One chilly morning Lazlo Blum arrived with a pig in the back of his pickup. Behind the barn Kellett’s scalding pan was already boiling. With a pail of corn they coaxed Lazlo’s pig into a makeshift pen with the two Kellett had raised. This was an annual ritual for Blum and Kellett, the only ones from the commune, along with Mary, who had stayed in Dustcomb. When Blum quit the commune to set out on his own, Kellett shook his hand and wished him well because there was no way the two independent-minded men could continue to work side by side.
They were laying out their knives when Fursten arrived. He was wearing jeans and boots and three flannel shirts, and a new pair of work gloves were tucked into his belt. Blum’s face was deadpan as he shook the stranger’s hand. When the work began, Fursten kept out of their way, waiting to be told what he could do.
At four o’clock that afternoon Kellett watched Blum climb into his pickup, his pig in the truck bed once again, but now wrapped in neat paper packages. Fursten stood in the barnyard, his boots splattered with gore and pants smeared with blood. Blum had said nothing about Kellett and Fursten looking alike, but he rarely said anything when he was working. When they broke for lunch, Blum had sat alone in the bed of his truck, his eyes fixed on the flaming maples running up a distant hillside. Blum had known Kellett when he was Fursten’s age and had to have seen the likeness.
Fursten stayed through it all. He had flinched at the first gunshot and grown pale with the shuddering of the dying pig, but after that he was impossible to read. He wasn’t much help, but each time they pulled entrails and fat from a hanging pig, he pushed the steaming wheelbarrow into the woods.
“I bet this wasn’t the day you expected when you drank your morning coffee?”
“I don’t know what I expected. Not this, for sure.”
Kellett turned to dry his knives with a rag.
“Yesterday you would have stacked firewood.”
“This was better. I know how to stack wood.”
That night his double bobbed in the tide of Kellett’s thoughts. Fursten had been living in Dustcomb for four months, and no one had said a word to Kellett about their uncanny resemblance. Had he become so remote that no one would dare? Certainly Alva Graham, always witty and familiar with customers at the register of the general store, wouldn’t miss an opportunity to tease. So it had to be in his head. But Fursten acted as if he had been sent.
Was it possible, he wondered, for an aging man with chores to turn mystic? Fursten said he had walked away from one life and wanted to learn about Kellett’s. Where in the analogue lay the truth he was supposed to see? They were nothing alike, other than a disputable resemblance, and if Fursten wanted to believe that farming was noble, surely he could see that Kellett was having trouble.

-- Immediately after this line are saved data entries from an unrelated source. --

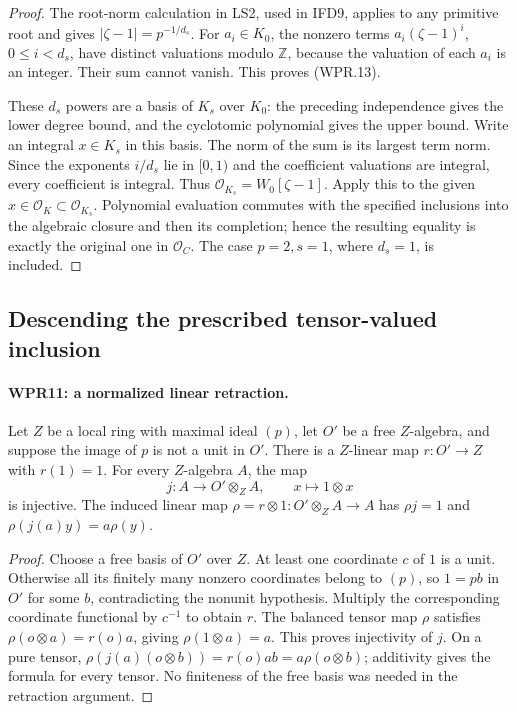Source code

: \begin{proof}
The root-norm calculation in LS2, used in IFD9, applies to any
primitive root and gives $|\zeta-1|=p^{-1/d_s}$. For
$a_i\in K_0$, the nonzero terms $a_i(\zeta-1)^i$,
$0\leq i<d_s$, have distinct valuations modulo $\mathbb Z$,
because the valuation of each $a_i$ is an integer. Their sum
cannot vanish. This proves (WPR.13).

These $d_s$ powers are a basis of $K_s$ over $K_0$: the preceding
independence gives the lower degree bound, and the cyclotomic
polynomial gives the upper bound. Write an integral $x\in K_s$
in this basis. The norm of the sum is its largest term norm.
Since the exponents $i/d_s$ lie in $[0,1)$ and the coefficient
valuations are integral, every coefficient is integral.
Thus $\mathcal O_{K_s}=W_0[\zeta-1]$. Apply this to the given
$x\in\mathcal O_K\subset\mathcal O_{K_s}$. Polynomial evaluation
commutes with the specified inclusions into the algebraic closure
and then its completion; hence the resulting equality is exactly
the original one in $\mathcal O_C$. The case $p=2,s=1$, where
$d_s=1$, is included.
\end{proof}

\subsection{Descending the prescribed tensor-valued inclusion}

\paragraph{WPR11: a normalized linear retraction.}
\label{claim:WPR11}
Let $Z$ be a local ring with maximal ideal $(p)$, let $O'$ be
a free $Z$-algebra, and suppose the image of $p$ is not a unit
in $O'$. There is a $Z$-linear map $r:O'\to Z$ with $r(1)=1$.
For every $Z$-algebra $A$, the map
\[
 j:A\longrightarrow O'\otimes_Z A,\qquad x\longmapsto1\otimes x
 \tag{WPR.14}
\]
is injective. The induced linear map
$\rho=r\otimes1:O'\otimes_Z A\to A$ has
$\rho j=1$ and $\rho(j(a)y)=a\rho(y)$.

\begin{proof}
Choose a free basis of $O'$ over $Z$. At least one coordinate
$c$ of $1$ is a unit. Otherwise all its finitely many nonzero
coordinates belong to $(p)$, so $1=pb$ in $O'$ for some $b$,
contradicting the nonunit hypothesis. Multiply the corresponding
coordinate functional by $c^{-1}$ to obtain $r$.
The balanced tensor map $\rho$ satisfies
$\rho(o\otimes a)=r(o)a$, giving $\rho(1\otimes a)=a$.
This proves injectivity of $j$. On a pure tensor,
$\rho(j(a)(o\otimes b))=r(o)ab=a\rho(o\otimes b)$;
additivity gives the formula for every tensor. No finiteness
of the free basis was needed in the retraction argument.
\end{proof}

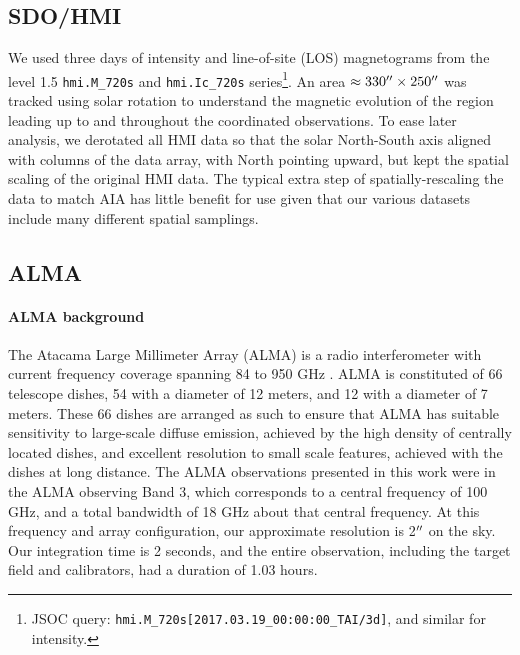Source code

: \documentclass[twocolumn]{aastex62}
\begin{document}
\subsection{SDO/HMI}
We used three days of intensity and line-of-site (LOS) magnetograms from the level 1.5 \texttt{hmi.M\_720s} and \texttt{hmi.Ic\_720s} series\footnote{JSOC query: \texttt{hmi.M\_720s[2017.03.19\_00:00:00\_TAI/3d]}, and similar for intensity.}.  
An area $\approx330\mbox{$^{\prime\prime}$}{}\times250\mbox{$^{\prime\prime}$}{}$ was tracked using solar rotation to understand the magnetic evolution of the region leading up to and throughout the coordinated observations.  
To ease later analysis, we derotated all HMI data so that the solar North-South axis aligned with columns of the data array, with North pointing upward, but kept the spatial scaling of the original HMI data.  
The typical extra step of spatially-rescaling the data to match AIA  has little benefit for use given that our various datasets include many different spatial samplings.

\subsection{ALMA}
\paragraph{ALMA background} The Atacama Large Millimeter Array (ALMA) is a radio interferometer with current frequency coverage spanning 84 to 950 GHz \citep{2009WootenThompson_ALMA}. ALMA is constituted of 66 telescope dishes, 54 with a diameter of 12 meters, and 12 with a diameter of 7 meters. These 66 dishes are arranged as such to ensure that ALMA has suitable sensitivity to large-scale diffuse emission, achieved by the high density of centrally located dishes, and excellent resolution to small scale features, achieved with the dishes at long distance. The ALMA observations presented in this work were in the ALMA observing Band 3, which corresponds to a central frequency of 100 GHz, and a total bandwidth of 18 GHz about that central frequency. At this frequency and array configuration, our approximate resolution is 2$\mbox{$^{\prime\prime}$}$ on the sky. Our integration time is 2 seconds, and the entire observation, including the target field and calibrators, had a duration of 1.03 hours. 
\end{document}
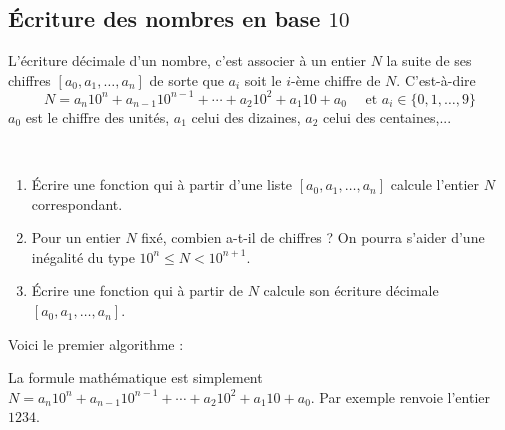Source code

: \documentclass[class=report,crop=false]{standalone}
\begin{document}
\subsection{\'Ecriture des nombres en base $10$}

L'écriture décimale d'un nombre, c'est associer à un entier $N$
la suite de ses chiffres $[a_0,a_1,\ldots,a_n]$ de sorte que $a_i$ soit le $i$-ème chiffre
de $N$. C'est-à-dire
$$N= a_n 10^n+ a_{n-1}10^{n-1}+\cdots + a_2 10^2 + a_1 10 + a_0 \quad \text{ et } a_i \in \{0,1,\ldots,9\}$$
$a_0$ est le chiffre des unités, $a_1$ celui des dizaines, $a_2$ celui des centaines,...
\begin{tp}~
\begin{enumerate}
  \item \'Ecrire une fonction qui à partir d'une liste $[a_0,a_1,\ldots,a_n]$ calcule l'entier $N$ correspondant.
  \item Pour un entier $N$ fixé, combien a-t-il de chiffres ?
  On pourra s'aider d'une inégalité du type $10^n \le N < 10^{n+1}$.
  \item \'Ecrire une fonction qui à partir de $N$ calcule son écriture décimale $[a_0,a_1,\ldots,a_n]$.
\end{enumerate}
\end{tp}


Voici le premier algorithme :

La formule mathématique est simplement $N= a_n 10^n+ a_{n-1}10^{n-1}+\cdots + a_2 10^2 + a_1 10 + a_0$.
Par exemple  renvoie l'entier $1234$.

\bigskip
\end{document}
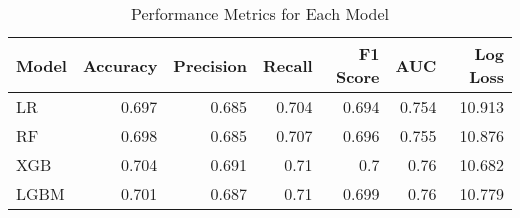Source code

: \begin{table}[H]\centering
\caption{Performance Metrics for Each Model}
\label{Table 3 :performance_metrics}
\begin{tabular}{lrrrrrr}
\toprule
Model & Accuracy & Precision & Recall & F1 Score & AUC & Log Loss \\
\midrule
LR & 0.697 & 0.685 & 0.704 & 0.694 & 0.754 & 10.913 \\
RF & 0.698 & 0.685 & 0.707 & 0.696 & 0.755 & 10.876 \\
XGB & 0.704 & 0.691 & 0.71 & 0.7 & 0.76 & 10.682 \\
LGBM & 0.701 & 0.687 & 0.71 & 0.699 & 0.76 & 10.779 \\
\bottomrule
\end{tabular}
\end{table}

Not Kellett alone. Farming had become nearly impossible in Vermont. For decades farms had been going under, some slowly, by selling off fields and woodlots to pay their taxes, and others dramatically, with foreclosures and auctions. The causes were always the same, rising costs and falling prices. Kellett was an anomaly. Tired to the marrow, widowed, his children grown and gone, he hung on and managed to pay his bills. Mary had been dead so long that he needed a photo to remember her face, but he had never considered quitting. Never. And now Fursten, who made quitting sound easy, wanted to hang around Kellett.